Había tanta gente entrando y saliendo de la posada del Bazar Sekken que Link tuvo que esquivar obstáculos para lograr entrar. En la planta baja prepararon una larga mesa de madera sobre la que había desplegado un mapa. Todos estaban alrededor de la mesa, con la nariz metida en algún tipo de estrategia.

—Por las barbas del Vigilante, ¡Link! ¿Estás mejor, muchacho? —Rotver fue el primero en reparar en él.

—Sí, he logrado descansar algo —dijo él, rascándose la nuca.

—Le diré a Zheline que te haga un examen médico —dijo Rotver entrecerrando los ojos.

—Link, ¡cuánto tiempo sin verte!

—Hey, Nesooru. ¿Has conseguido muchas recompensas?

Link había conocido a Nesooru hacía un año, en el bosque de Farone.

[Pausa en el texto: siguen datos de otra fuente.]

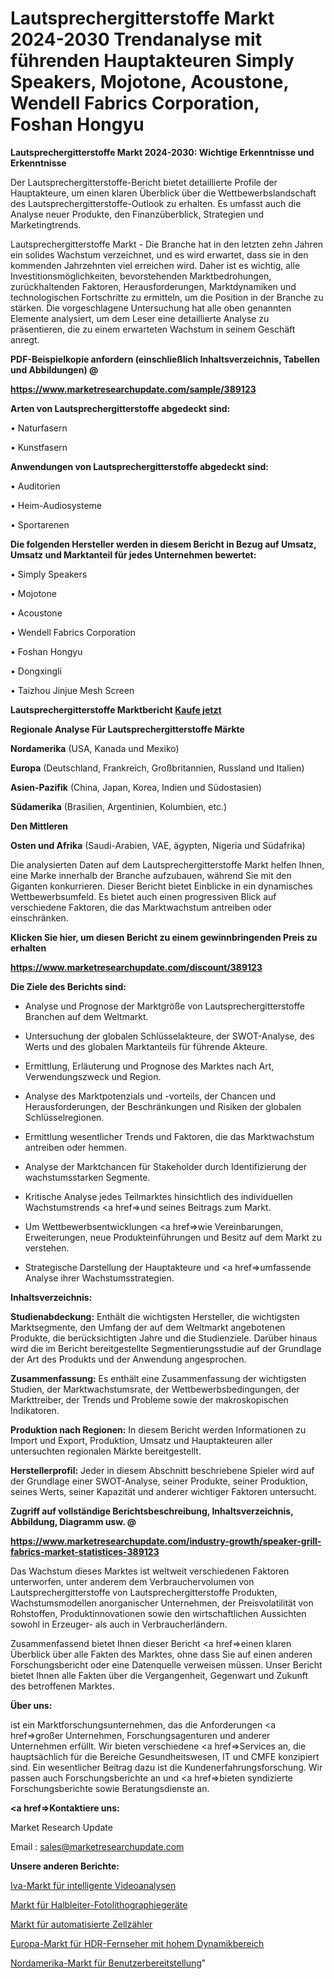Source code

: # Lautsprechergitterstoffe Markt 2024-2030 Trendanalyse mit führenden Hauptakteuren Simply Speakers, Mojotone, Acoustone, Wendell Fabrics Corporation, Foshan Hongyu

<strong>Lautsprechergitterstoffe Markt 2024-2030: Wichtige Erkenntnisse und Erkenntnisse</strong>

Der Lautsprechergitterstoffe-Bericht bietet detaillierte Profile der Hauptakteure, um einen klaren Überblick über die Wettbewerbslandschaft des Lautsprechergitterstoffe-Outlook zu erhalten. Es umfasst auch die Analyse neuer Produkte, den Finanzüberblick, Strategien und Marketingtrends.

Lautsprechergitterstoffe Markt - Die Branche hat in den letzten zehn Jahren ein solides Wachstum verzeichnet, und es wird erwartet, dass sie in den kommenden Jahrzehnten viel erreichen wird. Daher ist es wichtig, alle Investitionsmöglichkeiten, bevorstehenden Marktbedrohungen, zurückhaltenden Faktoren, Herausforderungen, Marktdynamiken und technologischen Fortschritte zu ermitteln, um die Position in der Branche zu stärken. Die vorgeschlagene Untersuchung hat alle oben genannten Elemente analysiert, um dem Leser eine detaillierte Analyse zu präsentieren, die zu einem erwarteten Wachstum in seinem Geschäft anregt.



<strong><b>PDF-Beispielkopie anfordern (einschließlich Inhaltsverzeichnis, Tabellen und Abbildungen) @ </b></strong>

<strong><a href=https://www.marketresearchupdate.com/sample/389123>

<strong>https://www.marketresearchupdate.com/sample/389123</u></a></strong></strong>



<strong>Arten von Lautsprechergitterstoffe abgedeckt sind:</strong>

• Naturfasern

• Kunstfasern



<strong>Anwendungen von Lautsprechergitterstoffe abgedeckt sind:</strong>

• Auditorien

• Heim-Audiosysteme

• Sportarenen



<strong>Die folgenden Hersteller werden in diesem Bericht in Bezug auf Umsatz, Umsatz und Marktanteil für jedes Unternehmen bewertet:</strong>

• Simply Speakers

• Mojotone

• Acoustone

• Wendell Fabrics Corporation

• Foshan Hongyu

• Dongxingli

• Taizhou Jinjue Mesh Screen



<strong>Lautsprechergitterstoffe Marktbericht <a href=https://www.marketresearchupdate.com/buynow/389123>Kaufe jetzt</a></strong>



<strong>Regionale Analyse Für Lautsprechergitterstoffe Märkte</strong>



<strong>Nordamerika</strong> (USA, Kanada und Mexiko)



<strong>Europa</strong> (Deutschland, Frankreich, Großbritannien, Russland und Italien)



<strong>Asien-Pazifik</strong> (China, Japan, Korea, Indien und Südostasien)



<strong>Südamerika</strong> (Brasilien, Argentinien, Kolumbien, etc.)



<strong>Den Mittleren</strong> 

<strong>Osten und Afrika</strong> (Saudi-Arabien, VAE, ägypten, Nigeria und Südafrika)

Die analysierten Daten auf dem Lautsprechergitterstoffe Markt helfen Ihnen, eine Marke innerhalb der Branche aufzubauen, während Sie mit den Giganten konkurrieren. Dieser Bericht bietet Einblicke in ein dynamisches Wettbewerbsumfeld. Es bietet auch einen progressiven Blick auf verschiedene Faktoren, die das Marktwachstum antreiben oder einschränken.



<strong>Klicken Sie hier, um diesen Bericht zu einem gewinnbringenden Preis zu erhalten
</strong>

<strong><a href=https://www.marketresearchupdate.com/discount/389123>https://www.marketresearchupdate.com/discount/389123</b></u></strong></a>



<strong>Die Ziele des Berichts sind:</strong>

- Analyse und Prognose der Marktgröße von Lautsprechergitterstoffe Branchen auf dem Weltmarkt.

- Untersuchung der globalen Schlüsselakteure, der SWOT-Analyse, des Werts und des globalen Marktanteils für führende Akteure.

- Ermittlung, Erläuterung und Prognose des Marktes nach Art, Verwendungszweck und Region.

- Analyse des Marktpotenzials und -vorteils, der Chancen und Herausforderungen, der Beschränkungen und Risiken der globalen Schlüsselregionen.

- Ermittlung wesentlicher Trends und Faktoren, die das Marktwachstum antreiben oder hemmen.

- Analyse der Marktchancen für Stakeholder durch Identifizierung der wachstumsstarken Segmente.

- Kritische Analyse jedes Teilmarktes hinsichtlich des individuellen Wachstumstrends <a href=>und</a> seines Beitrags zum Markt.

- Um Wettbewerbsentwicklungen <a href=>wie</a> Vereinbarungen, Erweiterungen, neue Produkteinführungen und Besitz auf dem Markt zu verstehen.

- Strategische Darstellung der Hauptakteure und <a href=>umfas</a>sende Analyse ihrer Wachstumsstrategien.



<strong>Inhaltsverzeichnis:</strong>



<strong>Studienabdeckung:</strong> Enthält die wichtigsten Hersteller, die wichtigsten Marktsegmente, den Umfang der auf dem Weltmarkt angebotenen Produkte, die berücksichtigten Jahre und die Studienziele. Darüber hinaus wird die im Bericht bereitgestellte Segmentierungsstudie auf der Grundlage der Art des Produkts und der Anwendung angesprochen.



<strong>Zusammenfassung:</strong> Es enthält eine Zusammenfassung der wichtigsten Studien, der Marktwachstumsrate, der Wettbewerbsbedingungen, der Markttreiber, der Trends und Probleme sowie der makroskopischen Indikatoren.



<strong>Produktion nach Regionen:</strong> In diesem Bericht werden Informationen zu Import und Export, Produktion, Umsatz und Hauptakteuren aller untersuchten regionalen Märkte bereitgestellt.



<strong>Herstellerprofil:</strong> Jeder in diesem Abschnitt beschriebene Spieler wird auf der Grundlage einer SWOT-Analyse, seiner Produkte, seiner Produktion, seines Werts, seiner Kapazität und anderer wichtiger Faktoren untersucht.



<strong><b>Zugriff auf vollständige Berichtsbeschreibung, Inhaltsverzeichnis, Abbildung, Diagramm usw. @ </b></strong>

<strong><a href=https://www.marketresearchupdate.com/industry-growth/speaker-grill-fabrics-market-statistices-389123>https://www.marketresearchupdate.com/industry-growth/speaker-grill-fabrics-market-statistices-389123</a></strong>

Das Wachstum dieses Marktes ist weltweit verschiedenen Faktoren unterworfen, unter anderem dem Verbrauchervolumen von Lautsprechergitterstoffe von Lautsprechergitterstoffe Produkten, Wachstumsmodellen anorganischer Unternehmen, der Preisvolatilität von Rohstoffen, Produktinnovationen sowie den wirtschaftlichen Aussichten sowohl in Erzeuger- als auch in Verbraucherländern.

Zusammenfassend bietet Ihnen dieser Bericht <a href=>einen</a> klaren Überblick über alle Fakten des Marktes, ohne dass Sie auf einen anderen Forschungsbericht oder eine Datenquelle verweisen müssen. Unser Bericht bietet Ihnen alle Fakten über die Vergangenheit, Gegenwart und Zukunft des betroffenen Marktes.



<strong>Über uns:</strong>

 ist ein Marktforschungsunternehmen, das die Anforderungen <a href=>großer</a> Unternehmen, Forschungsagenturen und anderer Unternehmen erfüllt. Wir bieten verschiedene <a href=>Services</a> an, die hauptsächlich für die Bereiche Gesundheitswesen, IT und CMFE konzipiert sind. Ein wesentlicher Beitrag dazu ist die Kundenerfahrungsforschung. Wir passen auch Forschungsberichte an und <a href=>bieten</a> syndizierte Forschungsberichte sowie Beratungsdienste an.



<strong><a href=>Kontaktiere uns:</a></strong>

Market Research Update

Email : sales@marketresearchupdate.com



<strong>Unsere anderen Berichte:</strong>

<a href=https://www.linkedin.com/pulse/intelligent-video-analytics-iva-market-analysis-understanding>Iva-Markt für intelligente Videoanalysen</a>

<a href=https://www.linkedin.com/pulse/semiconductor-photolithography-equipment-market-outlooks>Markt für Halbleiter-Fotolithographiegeräte</a>

<a href=https://www.linkedin.com/pulse/automated-cell-counters-market-size>Markt für automatisierte Zellzähler</a>

<a href=https://www.linkedin.com/pulse/europe-high-dynamic-range-hdr-tvs-market-2023>Europa-Markt für HDR-Fernseher mit hohem Dynamikbereich</a>

<a href=https://www.linkedin.com/pulse/north-america-user-provisioning-market-size-share>Nordamerika-Markt für Benutzerbereitstellung</a>"
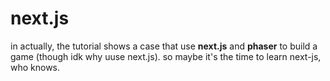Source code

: # next.js

in actually, the tutorial shows a case that use **next.js** and **phaser** to build a game (though idk why uuse next.js). so maybe it's the time to learn next-js, who knows.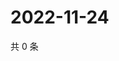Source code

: # 2022-11-24

共 0 条

<!-- BEGIN WEIBO -->
<!-- 最后更新时间 Thu Nov 24 2022 22:13:09 GMT+0800 (China Standard Time) -->

<!-- END WEIBO -->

—He abandonado ese camino —sonrió ella —ahora soy parte del grupo de élite guerrera de Adine. Mi misión es proteger a nuestra matriarca… si necesitas ayuda para entrar en la Ciudadela no podrás contar conmigo otra vez, pero seguro que Vilia está encantada de volver a ayudarte.

Él sonrió como única respuesta y consiguió hacerse un hueco en el borde de la mesa. Sobre el mapa habían situado piedras de colores, representando la posición de cada poblado y también el ejército de Tarek. Eran pocas piedras, él los había visto y sabía que eran muchos más… se las habían ingeniado para montar campamentos en la gran estepa de Tabanta, incluso con el frío despiadado que había en esa región, los hombres de Tarek se habían adiestrado allí, manteniéndose fieles a su causa.

Cuando levantó la vista del mapa encontró los ojos esmeralda esperándole. Estaban al otro lado de la mesa, fijos en él, observándole casi con indignación por no haber reparado antes en ellos.

—Link, me alegra que al fin te unas a nosotros —dijo Riju —estamos intentando prevenir un nuevo ataque de Tanagar. Si usamos las bestias divinas para-

—No podemos hacer eso —interrumpió Zelda —si las movemos, las cuatro grandes regiones quedarán desprotegidas. Eso es lo que quiere Tarek. No creo que a él le importe demasiado hacerse con el control de los establos de la llanura o de Tabanta. Él quiere ocupar todos los tronos de Hyrule, dejándolos sin la protección de las bestias lo tendrá mucho más fácil.

—Entonces apuntemos los disparadores hacia la Fortaleza de Cruz de Espadas —propuso Riju —de un solo disparo todo habrá acabado.

—Habrá muchos muertos. Personas a las que no les habremos dado la opción de elegir —repuso Zelda —No quiero que haya más víctimas.

—¿Qué pasa con Hatelia, con Akkala y Onaona? ¿Qué pasa con el resto de pueblos que no tienen a esas bestias sobre sus cabezas? —intervino el alcalde Reede.

—Tenemos que pensar en la forma de protegerlos. Se nos ocurrirá algo.

—Sin un ejército es complicado —el alcalde Reed tenía el puño sobre el mapa —más vale que se nos ocurra algo cuanto antes si no queremos que más de los nuestros sufran las consecuencias.

Los ojos de Zelda relampaguearon por un instante, pero los sheikah tomaron el control antes de que ella pudiera decir nada.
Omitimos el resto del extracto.